Bozić wraca do gry. Kibice Wisły długo na niego czekają
Wisła Kraków po 13 kolejkach jest na dobrej drodze, aby wywalczyć awans do Ekstraklasy. Ma osiem punktów przewagi nad drugim w tabeli Śląskiem Wrocław i nic nie wskazuje na to, aby nagle miała się zatrzymać. W niedzielę podejmie przed własną publicznością ekipę Stali Rzeszów, przeciwko której będzie oczywiście zdecydowanym faworytem.
Mariusz Jop podczas konferencji przekazał bardzo dobre wieści. Do kadry meczowej wreszcie wrócił Marko Bozić, który do tej pory zagrał dla Białej Gwiazdy tylko raz. Po debiucie z Miedzią Legnica nabawił się kontuzji, która wyeliminowała go z gry na kilka tygodni. Niedawno wznowił treningi z resztą zespołu i jest już w pełni gotowy, aby pojawić się na murawie.

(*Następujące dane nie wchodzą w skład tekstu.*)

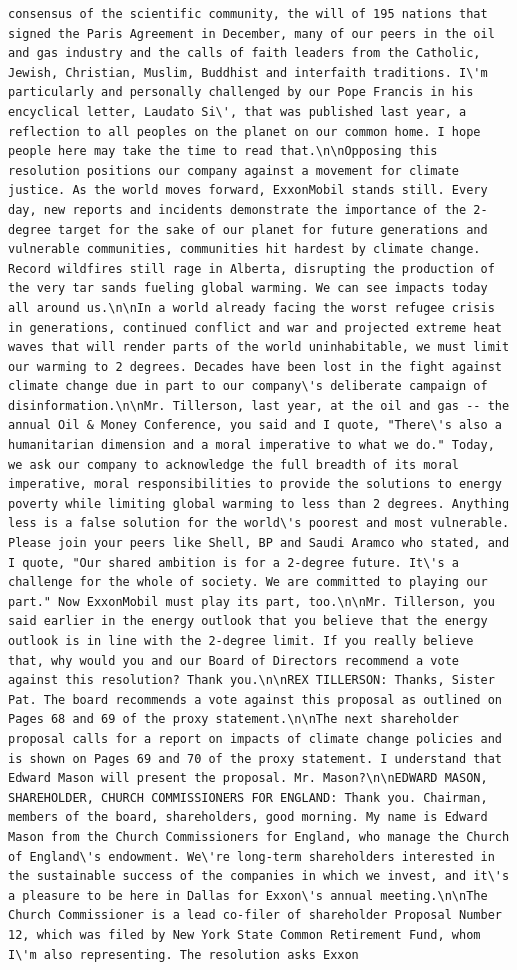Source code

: \documentclass[
  letterpaper,
  DIV=11,
  numbers=noendperiod]{scrreprt}
\begin{document}
\begin{verbatim}
consensus of the scientific community, the will of 195 nations that signed the Paris Agreement in December, many of our peers in the oil and gas industry and the calls of faith leaders from the Catholic, Jewish, Christian, Muslim, Buddhist and interfaith traditions. I\'m particularly and personally challenged by our Pope Francis in his encyclical letter, Laudato Si\', that was published last year, a reflection to all peoples on the planet on our common home. I hope people here may take the time to read that.\n\nOpposing this resolution positions our company against a movement for climate justice. As the world moves forward, ExxonMobil stands still. Every day, new reports and incidents demonstrate the importance of the 2-degree target for the sake of our planet for future generations and vulnerable communities, communities hit hardest by climate change. Record wildfires still rage in Alberta, disrupting the production of the very tar sands fueling global warming. We can see impacts today all around us.\n\nIn a world already facing the worst refugee crisis in generations, continued conflict and war and projected extreme heat waves that will render parts of the world uninhabitable, we must limit our warming to 2 degrees. Decades have been lost in the fight against climate change due in part to our company\'s deliberate campaign of disinformation.\n\nMr. Tillerson, last year, at the oil and gas -- the annual Oil & Money Conference, you said and I quote, "There\'s also a humanitarian dimension and a moral imperative to what we do." Today, we ask our company to acknowledge the full breadth of its moral imperative, moral responsibilities to provide the solutions to energy poverty while limiting global warming to less than 2 degrees. Anything less is a false solution for the world\'s poorest and most vulnerable. Please join your peers like Shell, BP and Saudi Aramco who stated, and I quote, "Our shared ambition is for a 2-degree future. It\'s a challenge for the whole of society. We are committed to playing our part." Now ExxonMobil must play its part, too.\n\nMr. Tillerson, you said earlier in the energy outlook that you believe that the energy outlook is in line with the 2-degree limit. If you really believe that, why would you and our Board of Directors recommend a vote against this resolution? Thank you.\n\nREX TILLERSON: Thanks, Sister Pat. The board recommends a vote against this proposal as outlined on Pages 68 and 69 of the proxy statement.\n\nThe next shareholder proposal calls for a report on impacts of climate change policies and is shown on Pages 69 and 70 of the proxy statement. I understand that Edward Mason will present the proposal. Mr. Mason?\n\nEDWARD MASON, SHAREHOLDER, CHURCH COMMISSIONERS FOR ENGLAND: Thank you. Chairman, members of the board, shareholders, good morning. My name is Edward Mason from the Church Commissioners for England, who manage the Church of England\'s endowment. We\'re long-term shareholders interested in the sustainable success of the companies in which we invest, and it\'s a pleasure to be here in Dallas for Exxon\'s annual meeting.\n\nThe Church Commissioner is a lead co-filer of shareholder Proposal Number 12, which was filed by New York State Common Retirement Fund, whom I\'m also representing. The resolution asks Exxon 
\end{verbatim}
\end{document}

Kibice oczekują wiele po transferze Austriaka, który dołączył do Wisły pod sam koniec letniego okienka. Szybko zadebiutował, ale dalej czeka na kolejny występ w barwach lidera pierwszej ligi. Przeciwko Stali Rzeszów najprawdopodobniej zacznie na ławce rezerwowych, ale będzie dostępny do gry w razie potrzeby. Dla Jopa to kolejna opcja do ofensywy, gdzie mimo wszystko brakowało dotąd nieco głębi. W słabszej formie znajduje się Frederico Duarte, a Bozić może z powodzeniem występować zarówno na skrzydle, jak i w środku pola.